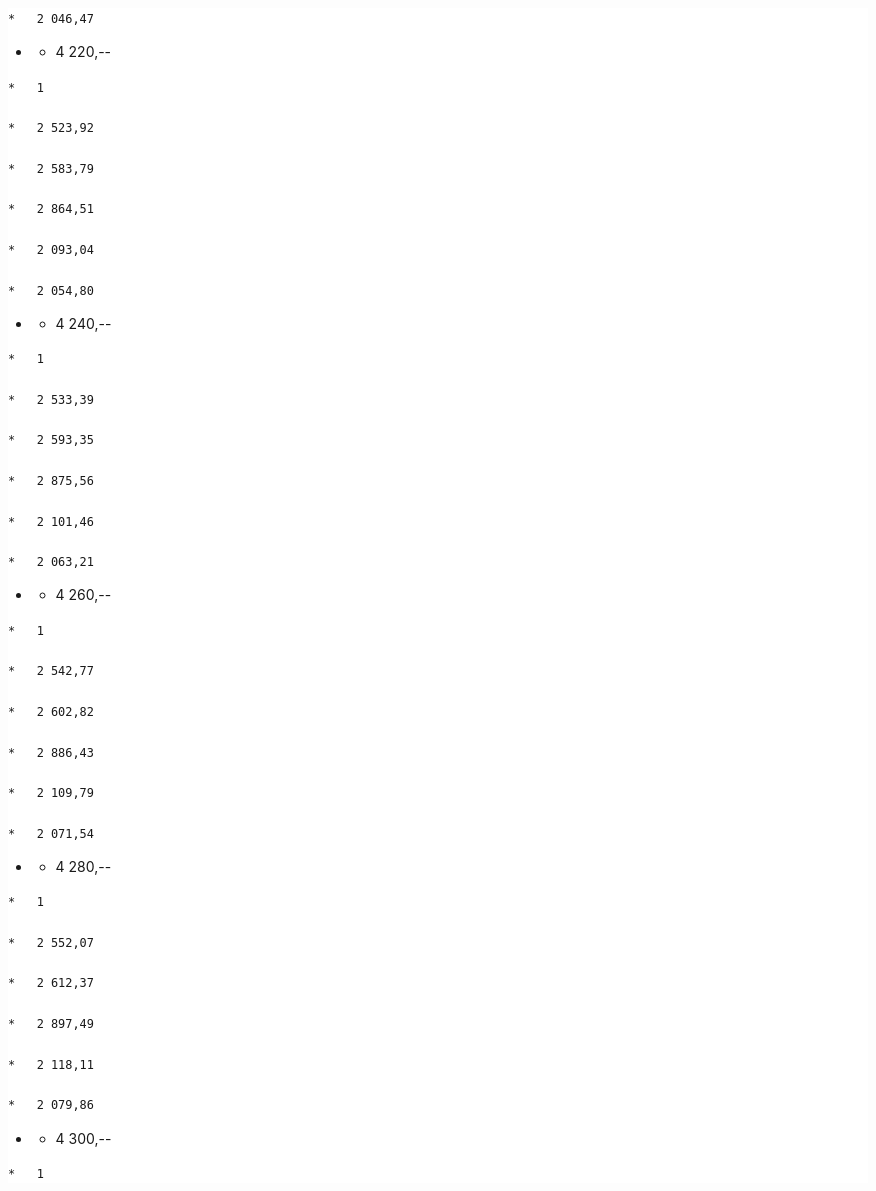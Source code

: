     *   2 046,47


*    *   4 220,--

    *   1

    *   2 523,92

    *   2 583,79

    *   2 864,51

    *   2 093,04

    *   2 054,80


*    *   4 240,--

    *   1

    *   2 533,39

    *   2 593,35

    *   2 875,56

    *   2 101,46

    *   2 063,21


*    *   4 260,--

    *   1

    *   2 542,77

    *   2 602,82

    *   2 886,43

    *   2 109,79

    *   2 071,54


*    *   4 280,--

    *   1

    *   2 552,07

    *   2 612,37

    *   2 897,49

    *   2 118,11

    *   2 079,86


*    *   4 300,--

    *   1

━━━━━━━━━━━━━━━━━━━━

EXERCISE DESCRIPTION
Leave the pictures out and return each entry exactly.

ANSWER BOX
Source code

:     *   2 046,47


*    *   4 220,--

    *   1

    *   2 523,92

    *   2 583,79

    *   2 864,51

    *   2 093,04

    *   2 054,80


*    *   4 240,--

    *   1

    *   2 533,39

    *   2 593,35

    *   2 875,56

    *   2 101,46

    *   2 063,21


*    *   4 260,--

    *   1

    *   2 542,77

    *   2 602,82

    *   2 886,43

    *   2 109,79

    *   2 071,54


*    *   4 280,--

    *   1

    *   2 552,07

    *   2 612,37

    *   2 897,49

    *   2 118,11

    *   2 079,86


*    *   4 300,--

    *   1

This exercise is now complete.